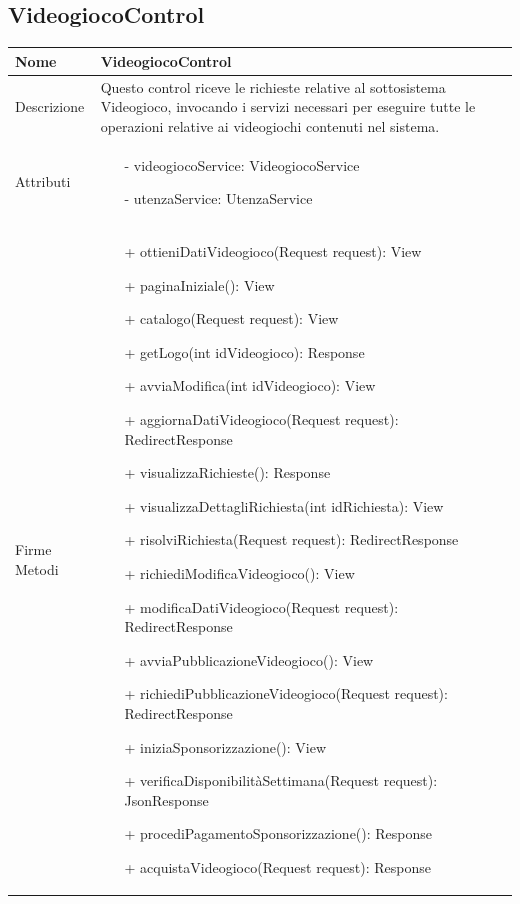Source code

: \newpage
\subsection{VideogiocoControl}
\small\begin{tabular}{|| l | p{28em} ||} 
	\hline
	Nome & VideogiocoControl\\
	\hline
	Descrizione & Questo control riceve le richieste relative al sottosistema Videogioco, invocando i servizi necessari per eseguire tutte le operazioni relative ai videogiochi contenuti nel sistema. \\
	\hline
	Attributi & \begin{itemize}
		\item[-] videogiocoService: VideogiocoService
		\item[-] utenzaService: UtenzaService
	\end{itemize}\\
	\hline
	Firme Metodi & \begin{itemize}
		\item[+] ottieniDatiVideogioco(Request request): View
		\item[+] paginaIniziale(): View 
		\item[+] catalogo(Request request): View 
		\item[+] getLogo(int idVideogioco): Response
		\item[+] avviaModifica(int idVideogioco): View
		\item[+] aggiornaDatiVideogioco(Request request): RedirectResponse
		\item[+] visualizzaRichieste(): Response
		\item[+] visualizzaDettagliRichiesta(int idRichiesta): View
		\item[+] risolviRichiesta(Request request): RedirectResponse
		\item[+] richiediModificaVideogioco(): View
		\item[+] modificaDatiVideogioco(Request request): RedirectResponse
		\item[+] avviaPubblicazioneVideogioco(): View 
		\item[+] richiediPubblicazioneVideogioco(Request request): RedirectResponse
		\item[+] iniziaSponsorizzazione(): View
		\item[+] verificaDisponibilitàSettimana(Request request): JsonResponse
		\item[+] procediPagamentoSponsorizzazione(): Response
		\item[+] acquistaVideogioco(Request request): Response

\end{itemize}
\end{tabular}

● ● ● ●

EXERCISE GOAL
Taking every line of the records in turn, count the ones holding "RedirectResponse", and state nothing but the number.

ANSWER FOR THIS EXERCISE
4